Marks discusses the various cycles that occur in the business world from economics and profit to credit and real estate. Marks' thesis is how the understanding of these cycles and their relationships effect investment returns. It is essential to know where the cycles stand at any point in time for long-term success in portfolio management.
The knowledge of cycles enables the investor to judge their portfolio's current position relative to the potential upside returns and downside risks. With this information in mind, the investor is well informed on how to position their holdings to deal with the probable future. Unlike cyclical movements in physics and other sciences, investment cycles are never exactly the same. History doesn't repeat, but it rhymes.
As much as market pundits claim to know the future, their prognostications are usually wrong. Marks doesn't claim to know the future, a trait he shares with the well-known Warren Buffett. It is more important to clearly understand the knowable or “where they currently are”. The knowledge of where someone is at is essential for planning their route to a destination. Using the current environment to establish a launching point provides essential information about the probable future and insights toward the "best bets" to make.

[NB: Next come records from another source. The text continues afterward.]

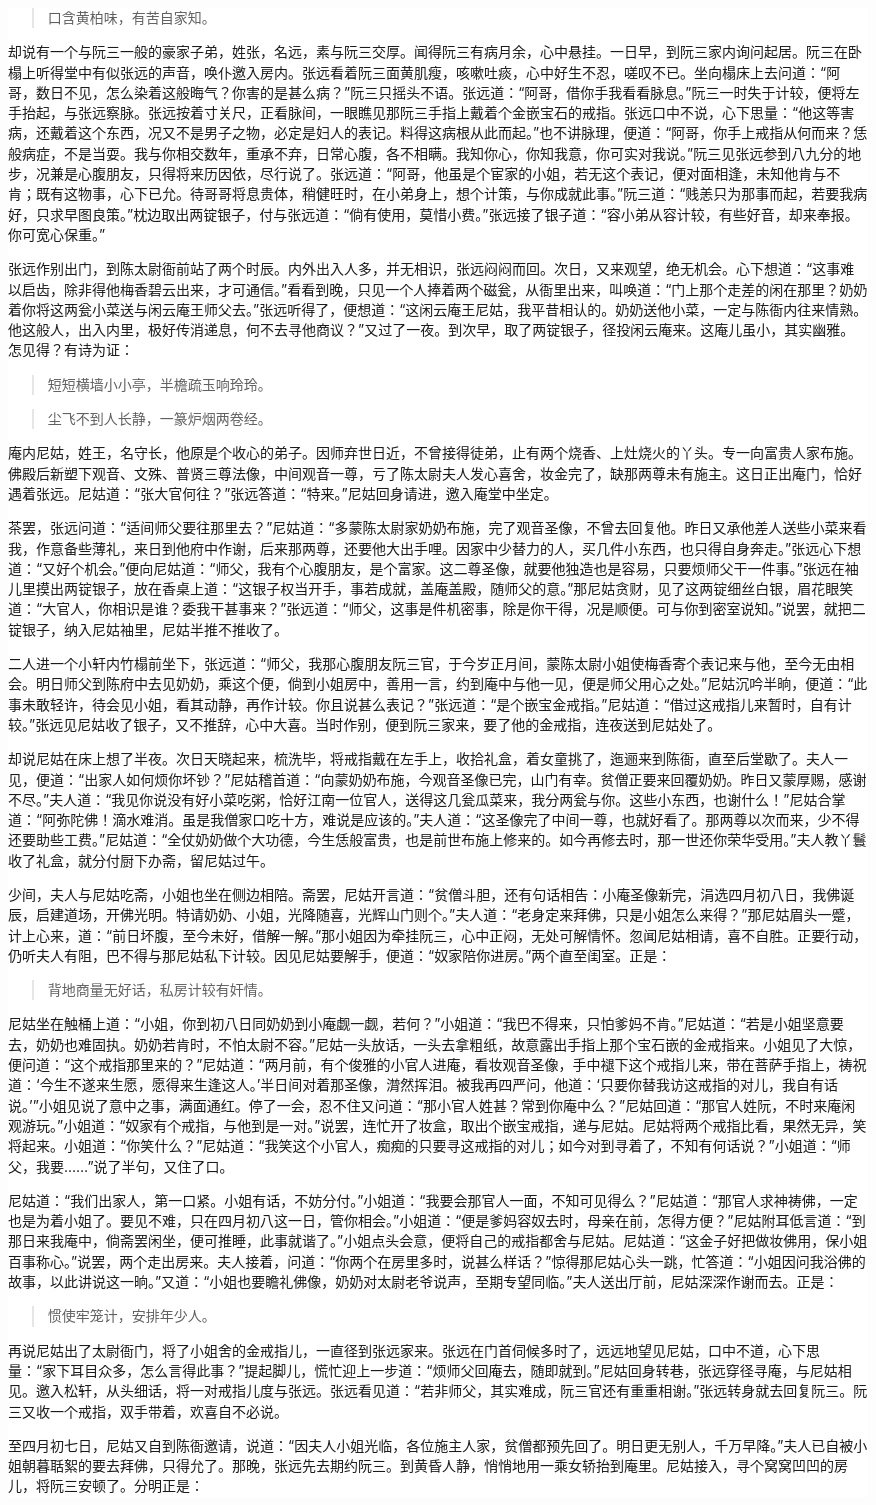 > 口含黄柏味，有苦自家知。

却说有一个与阮三一般的豪家子弟，姓张，名远，素与阮三交厚。闻得阮三有病月余，心中悬挂。一日早，到阮三家内询问起居。阮三在卧榻上听得堂中有似张远的声音，唤仆邀入房内。张远看着阮三面黄肌瘦，咳嗽吐痰，心中好生不忍，嗟叹不已。坐向榻床上去问道：“阿哥，数日不见，怎么染着这般晦气？你害的是甚么病？”阮三只摇头不语。张远道：“阿哥，借你手我看看脉息。”阮三一时失于计较，便将左手抬起，与张远察脉。张远按着寸关尺，正看脉间，一眼瞧见那阮三手指上戴着个金嵌宝石的戒指。张远口中不说，心下思量：“他这等害病，还戴着这个东西，况又不是男子之物，必定是妇人的表记。料得这病根从此而起。”也不讲脉理，便道：“阿哥，你手上戒指从何而来？恁般病症，不是当耍。我与你相交数年，重承不弃，日常心腹，各不相瞒。我知你心，你知我意，你可实对我说。”阮三见张远参到八九分的地步，况兼是心腹朋友，只得将来历因依，尽行说了。张远道：“阿哥，他虽是个宦家的小姐，若无这个表记，便对面相逢，未知他肯与不肯；既有这物事，心下已允。待哥哥将息贵体，稍健旺时，在小弟身上，想个计策，与你成就此事。”阮三道：“贱恙只为那事而起，若要我病好，只求早图良策。”枕边取出两锭银子，付与张远道：“倘有使用，莫惜小费。”张远接了银子道：“容小弟从容计较，有些好音，却来奉报。你可宽心保重。”

张远作别出门，到陈太尉衙前站了两个时辰。内外出入人多，并无相识，张远闷闷而回。次日，又来观望，绝无机会。心下想道：“这事难以启齿，除非得他梅香碧云出来，才可通信。”看看到晚，只见一个人捧着两个磁瓮，从衙里出来，叫唤道：“门上那个走差的闲在那里？奶奶着你将这两瓮小菜送与闲云庵王师父去。”张远听得了，便想道：“这闲云庵王尼姑，我平昔相认的。奶奶送他小菜，一定与陈衙内往来情熟。他这般人，出入内里，极好传消递息，何不去寻他商议？”又过了一夜。到次早，取了两锭银子，径投闲云庵来。这庵儿虽小，其实幽雅。怎见得？有诗为证：

> 短短横墙小小亭，半檐疏玉响玲玲。

> 尘飞不到人长静，一篆炉烟两卷经。

庵内尼姑，姓王，名守长，他原是个收心的弟子。因师弃世日近，不曾接得徒弟，止有两个烧香、上灶烧火的丫头。专一向富贵人家布施。佛殿后新塑下观音、文殊、普贤三尊法像，中间观音一尊，亏了陈太尉夫人发心喜舍，妆金完了，缺那两尊未有施主。这日正出庵门，恰好遇着张远。尼姑道：“张大官何往？”张远答道：“特来。”尼姑回身请进，邀入庵堂中坐定。

茶罢，张远问道：“适间师父要往那里去？”尼姑道：“多蒙陈太尉家奶奶布施，完了观音圣像，不曾去回复他。昨日又承他差人送些小菜来看我，作意备些薄礼，来日到他府中作谢，后来那两尊，还要他大出手哩。因家中少替力的人，买几件小东西，也只得自身奔走。”张远心下想道：“又好个机会。”便向尼姑道：“师父，我有个心腹朋友，是个富家。这二尊圣像，就要他独造也是容易，只要烦师父干一件事。”张远在袖儿里摸出两锭银子，放在香桌上道：“这银子权当开手，事若成就，盖庵盖殿，随师父的意。”那尼姑贪财，见了这两锭细丝白银，眉花眼笑道：“大官人，你相识是谁？委我干甚事来？”张远道：“师父，这事是件机密事，除是你干得，况是顺便。可与你到密室说知。”说罢，就把二锭银子，纳入尼姑袖里，尼姑半推不推收了。

二人进一个小轩内竹榻前坐下，张远道：“师父，我那心腹朋友阮三官，于今岁正月间，蒙陈太尉小姐使梅香寄个表记来与他，至今无由相会。明日师父到陈府中去见奶奶，乘这个便，倘到小姐房中，善用一言，约到庵中与他一见，便是师父用心之处。”尼姑沉吟半晌，便道：“此事未敢轻许，待会见小姐，看其动静，再作计较。你且说甚么表记？”张远道：“是个嵌宝金戒指。”尼姑道：“借过这戒指儿来暂时，自有计较。”张远见尼姑收了银子，又不推辞，心中大喜。当时作别，便到阮三家来，要了他的金戒指，连夜送到尼姑处了。

却说尼姑在床上想了半夜。次日天晓起来，梳洗毕，将戒指戴在左手上，收拾礼盒，着女童挑了，迤逦来到陈衙，直至后堂歇了。夫人一见，便道：“出家人如何烦你坏钞？”尼姑稽首道：“向蒙奶奶布施，今观音圣像已完，山门有幸。贫僧正要来回覆奶奶。昨日又蒙厚赐，感谢不尽。”夫人道：“我见你说没有好小菜吃粥，恰好江南一位官人，送得这几瓮瓜菜来，我分两瓮与你。这些小东西，也谢什么！”尼姑合掌道：“阿弥陀佛！滴水难消。虽是我僧家口吃十方，难说是应该的。”夫人道：“这圣像完了中间一尊，也就好看了。那两尊以次而来，少不得还要助些工费。”尼姑道：“全仗奶奶做个大功德，今生恁般富贵，也是前世布施上修来的。如今再修去时，那一世还你荣华受用。”夫人教丫鬟收了礼盒，就分付厨下办斋，留尼姑过午。

少间，夫人与尼姑吃斋，小姐也坐在侧边相陪。斋罢，尼姑开言道：“贫僧斗胆，还有句话相告：小庵圣像新完，涓选四月初八日，我佛诞辰，启建道场，开佛光明。特请奶奶、小姐，光降随喜，光辉山门则个。”夫人道：“老身定来拜佛，只是小姐怎么来得？”那尼姑眉头一蹙，计上心来，道：“前日坏腹，至今未好，借解一解。”那小姐因为牵挂阮三，心中正闷，无处可解情怀。忽闻尼姑相请，喜不自胜。正要行动，仍听夫人有阻，巴不得与那尼姑私下计较。因见尼姑要解手，便道：“奴家陪你进房。”两个直至闺室。正是：

> 背地商量无好话，私房计较有奸情。

尼姑坐在触桶上道：“小姐，你到初八日同奶奶到小庵觑一觑，若何？”小姐道：“我巴不得来，只怕爹妈不肯。”尼姑道：“若是小姐坚意要去，奶奶也难固执。奶奶若肯时，不怕太尉不容。”尼姑一头放话，一头去拿粗纸，故意露出手指上那个宝石嵌的金戒指来。小姐见了大惊，便问道：“这个戒指那里来的？”尼姑道：“两月前，有个俊雅的小官人进庵，看妆观音圣像，手中褪下这个戒指儿来，带在菩萨手指上，祷祝道：‘今生不遂来生愿，愿得来生逢这人。’半日间对着那圣像，潸然挥泪。被我再四严问，他道：‘只要你替我访这戒指的对儿，我自有话说。’”小姐见说了意中之事，满面通红。停了一会，忍不住又问道：“那小官人姓甚？常到你庵中么？”尼姑回道：“那官人姓阮，不时来庵闲观游玩。”小姐道：“奴家有个戒指，与他到是一对。”说罢，连忙开了妆盒，取出个嵌宝戒指，递与尼姑。尼姑将两个戒指比看，果然无异，笑将起来。小姐道：“你笑什么？”尼姑道：“我笑这个小官人，痴痴的只要寻这戒指的对儿；如今对到寻着了，不知有何话说？”小姐道：“师父，我要……”说了半句，又住了口。

尼姑道：“我们出家人，第一口紧。小姐有话，不妨分付。”小姐道：“我要会那官人一面，不知可见得么？”尼姑道：“那官人求神祷佛，一定也是为着小姐了。要见不难，只在四月初八这一日，管你相会。”小姐道：“便是爹妈容奴去时，母亲在前，怎得方便？”尼姑附耳低言道：“到那日来我庵中，倘斋罢闲坐，便可推睡，此事就谐了。”小姐点头会意，便将自己的戒指都舍与尼姑。尼姑道：“这金子好把做妆佛用，保小姐百事称心。”说罢，两个走出房来。夫人接着，问道：“你两个在房里多时，说甚么样话？”惊得那尼姑心头一跳，忙答道：“小姐因问我浴佛的故事，以此讲说这一晌。”又道：“小姐也要瞻礼佛像，奶奶对太尉老爷说声，至期专望同临。”夫人送出厅前，尼姑深深作谢而去。正是：

> 惯使牢笼计，安排年少人。

再说尼姑出了太尉衙门，将了小姐舍的金戒指儿，一直径到张远家来。张远在门首伺候多时了，远远地望见尼姑，口中不道，心下思量：“家下耳目众多，怎么言得此事？”提起脚儿，慌忙迎上一步道：“烦师父回庵去，随即就到。”尼姑回身转巷，张远穿径寻庵，与尼姑相见。邀入松轩，从头细话，将一对戒指儿度与张远。张远看见道：“若非师父，其实难成，阮三官还有重重相谢。”张远转身就去回复阮三。阮三又收一个戒指，双手带着，欢喜自不必说。

至四月初七日，尼姑又自到陈衙邀请，说道：“因夫人小姐光临，各位施主人家，贫僧都预先回了。明日更无别人，千万早降。”夫人已自被小姐朝暮聒絮的要去拜佛，只得允了。那晚，张远先去期约阮三。到黄昏人静，悄悄地用一乘女轿抬到庵里。尼姑接入，寻个窝窝凹凹的房儿，将阮三安顿了。分明正是：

While Marks is a graduate of the Chicago School of Business, he does not a believer in the "Efficient Market Hypothesis". Investors will never be completely rational like the academic world would have their students believe. Investible assets are very seldom priced efficiently. They are either over-priced or underpriced.
The degree in which assets are inefficiently priced is a function of the convergence of many of the cycles Marks discusses. The inefficiencies will always be there because the process of buying and selling securities is not solely governed by mathematical equations, but by the actions of humans. Human actions are and will continue to be governed by emotions and those emotions will create periods where assets are significantly over-priced and underpriced relative to their intrinsic values.
Mastering the Market Cycle is a must read for any serious investor.